O acesso à norma não é fácil: a sua aquisição é dispendiosa e a sua divulgação é, por isso, condicionada. Os interessados podem consultar o serviço de atendimento da Biblioteca da Escola Secundária da Mealhada.

Apesar do esforço de normalização, muitas instituições, publicações e outras entidades continuam a usar normas próprias. Justifica-se esta situação pela falta de resposta das normas da I.S.O. e do I.P.Q. a certos casos especiais e ao facto de, para muita gente, as normas produzidas por aqueles organismos não serem de fácil leitura e compreensão. Não deixam de ter razão.

Além disso, não há muita divulgação da norma e grande parte da nossa comunidade intelectual ignora a sua existência.

Os critérios seguidos no nosso país variam muito: há os que continuam a seguir as velhas práticas da tradição das academias mais antigas, há os que adoptam as normas que os autores ou países com quem estão mais em contacto seguem e há os adoptam os critérios de publicações científicas de prestígio.
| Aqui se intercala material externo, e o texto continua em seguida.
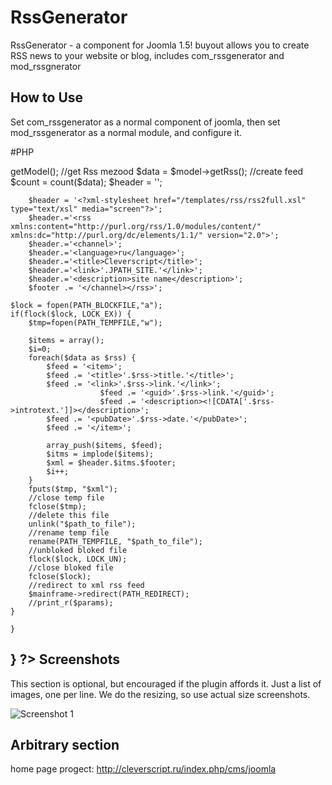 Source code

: RssGenerator
=============
RssGenerator - a component for Joomla 1.5! buyout allows you to create RSS news to your website or blog, includes com_rssgenerator and mod_rssgnerator

How to Use
-------------
Set com_rssgenerator as a normal component of joomla, then set mod_rssgenerator as a normal module, and configure it.

#PHP
<?php
class RssGeneratorViewRssGenerator extends JView
{
function display()
    {
	global $mainframe;
	$path_to_file = JPATH_SITE.DS."components/com_rssgenerator".DS."rss.xml";
	define ("PATH_REDIRECT", "/components/com_rssgenerator/rss.xml");
	define ("PATH_BLOCKFILE", JPATH_SITE.DS."components/com_rssgenerator".DS."blocked.txt");
	define ("PATH_TEMPFILE", JPATH_SITE.DS."components/com_rssgenerator".DS."temp.php");
	

    //get Model
	$model = &$this->getModel();

	//get Rss mezood
        $data = $model->getRss();

	//create feed
	$count = count($data);

        $header = '<?xml version="1.0" encoding="utf-8"?>';
		$header = '<?xml-stylesheet href="/templates/rss/rss2full.xsl" type="text/xsl" media="screen"?>';
        $header.='<rss xmlns:content="http://purl.org/rss/1.0/modules/content/" xmlns:dc="http://purl.org/dc/elements/1.1/" version="2.0">';
        $header.='<channel>';
        $header.='<language>ru</language>';
        $header.='<title>Cleverscript</title>';
        $header.='<link>'.JPATH_SITE.'</link>';
        $header.='<description>site name</description>';
        $footer .= '</channel></rss>';

    $lock = fopen(PATH_BLOCKFILE,"a");
	if(flock($lock, LOCK_EX)) {
		$tmp=fopen(PATH_TEMPFILE,"w");

		$items = array();
		$i=0;
		foreach($data as $rss) {
			$feed = '<item>';
			$feed .= '<title>'.$rss->title.'</title>';
			$feed .= '<link>'.$rss->link.'</link>';
                        $feed .= '<guid>'.$rss->link.'</guid>';
                        $feed .= '<description><![CDATA['.$rss->introtext.']]></description>';
			$feed .= '<pubDate>'.$rss->date.'</pubDate>';
			$feed .= '</item>';

			array_push($items, $feed);
			$itms = implode($items);
			$xml = $header.$itms.$footer;
			$i++;
		}
		fputs($tmp, "$xml");
		//close temp file
		fclose($tmp);
		//delete this file
		unlink("$path_to_file");
		//rename temp file 
		rename(PATH_TEMPFILE, "$path_to_file");
		//unbloked bloked file
		flock($lock, LOCK_UN);
		//close bloked file
		fclose($lock);
		//redirect to xml rss feed
        $mainframe->redirect(PATH_REDIRECT);
        //print_r($params);
	}

    }
}
?>
Screenshots
-----------

This section is optional, but encouraged if the plugin affords it. Just a list of images, one per line. We do the resizing, so use actual size screenshots.

![Screenshot 1](http://cleverscript.ru/images/mootools/forge/PageMooSlider/rssgen.gif)

Arbitrary section
-----------------

home page progect: http://cleverscript.ru/index.php/cms/joomla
Tutoriais sobre as diferentes normas:

  • Rede de Bibliotecas Escolares *
  • Universidade Aberta *
  • Faculdade de Farmácia da Universidade de Lisboa  * – fornece normas excepto a NP405
  • Serviços de Biblioteca, Informação Documental e Museologia da Universidade de Aveiro *
  • Universidade do Minho – serviços de documentação *

Neste momento, a norma relativa à informação e documentação e respectivas referências bibliográficas prevê o tratamento de 4 tipos de documentos:

1. NP 405-1:1994 – para os diversos documentos impressos:

  • livro (o termo técnico é monografia),
  • parte ou volume de uma monografia,
  • contribuições em monografias,
  • revista (cujo termo técnico é publicação em série),
  • artigo de um revista ou de um jornal,
  • uma tese ou outra prova académica,
  • um trabalho de um aluno,
  • uma acta de um congresso, seminário, conferência.
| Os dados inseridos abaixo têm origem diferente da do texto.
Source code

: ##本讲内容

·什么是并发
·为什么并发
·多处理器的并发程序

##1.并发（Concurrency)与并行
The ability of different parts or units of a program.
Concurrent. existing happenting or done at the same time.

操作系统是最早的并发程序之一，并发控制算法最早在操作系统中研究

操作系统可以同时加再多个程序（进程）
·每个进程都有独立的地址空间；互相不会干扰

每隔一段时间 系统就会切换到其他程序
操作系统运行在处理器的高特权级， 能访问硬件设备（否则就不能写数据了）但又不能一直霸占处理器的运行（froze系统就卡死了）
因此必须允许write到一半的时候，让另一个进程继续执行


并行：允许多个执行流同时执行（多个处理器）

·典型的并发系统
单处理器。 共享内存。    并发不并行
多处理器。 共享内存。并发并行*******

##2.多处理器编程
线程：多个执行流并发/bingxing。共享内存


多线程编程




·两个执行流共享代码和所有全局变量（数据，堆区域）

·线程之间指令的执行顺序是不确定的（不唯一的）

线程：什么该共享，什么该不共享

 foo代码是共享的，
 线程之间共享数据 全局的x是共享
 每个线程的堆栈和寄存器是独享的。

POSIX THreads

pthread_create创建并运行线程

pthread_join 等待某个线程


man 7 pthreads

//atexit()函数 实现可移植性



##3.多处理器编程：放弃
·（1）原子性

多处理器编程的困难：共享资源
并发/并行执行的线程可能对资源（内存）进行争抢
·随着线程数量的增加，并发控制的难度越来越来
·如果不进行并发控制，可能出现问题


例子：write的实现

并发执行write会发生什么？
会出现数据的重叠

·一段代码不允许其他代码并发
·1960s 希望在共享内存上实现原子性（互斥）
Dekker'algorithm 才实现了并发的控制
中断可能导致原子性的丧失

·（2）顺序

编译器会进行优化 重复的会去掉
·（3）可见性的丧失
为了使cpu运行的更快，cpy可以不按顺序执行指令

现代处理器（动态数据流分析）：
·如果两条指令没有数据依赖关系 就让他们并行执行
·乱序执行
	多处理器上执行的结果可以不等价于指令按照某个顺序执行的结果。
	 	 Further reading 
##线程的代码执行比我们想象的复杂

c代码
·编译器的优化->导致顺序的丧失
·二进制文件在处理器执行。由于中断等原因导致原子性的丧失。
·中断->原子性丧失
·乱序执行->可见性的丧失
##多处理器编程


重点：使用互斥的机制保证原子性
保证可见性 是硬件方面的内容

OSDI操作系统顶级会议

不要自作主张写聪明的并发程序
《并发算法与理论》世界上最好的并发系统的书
2. NP 405-2:1998 – materiais não livro:

  • documentos icónicos (cartazes, gravuras, postais e cartões estereográficos),
  • filmes (filme em bobina e filme “loop”),
  • microformas (microfichas e microfilmes),
  • multimédia,
  • registos vídeo (cassetes vídeo e discos vídeo), registos sonoros (discos compactos, discos sonoros e cassetes sonoras),
  • objectos (brinquedos, modelos, etc.),
  • projecções visuais (diapositivos e transparências) e
  • partes componentes de alguns tipos destes documentos.

Esta Norma deverá ser sempre utilizada juntamente com a NP 405-1, na qual são contemplados todos os aspectos gerais e comuns.

3. NP 405-3:2000 – documentos não publicados:

  • documentos impressos de tipologia variada (monografias, publicações em série, cartas, ofícios, circulares),
  • manuscritos,
  • música manuscrita,
  • materiais cartográficos e
  • materiais não livro.

Não são abrangidos documentos integrados em fundos de arquivos.

Esta Norma deverá ser sempre utilizada juntamente com a NP 405-1 e NP 405-2 nas quais são contemplados todos os aspectos gerais e comuns.

4. NP 405-4:2002 – documentos electrónicos:

  • monografias (livro electrónico ou qualquer outro documento monográfico),
  • bases de dados, programas, partes e contribuições desses documentos,
  • publicações em série, artigos e outras contribuições;
  • BBS(s), news groups, listas de discussão e mensagens.

É com base nesta norma NP-405, nas suas 4 partes, que devemos elaborar as referências bibliográficas das bibliografias e das citações em textos.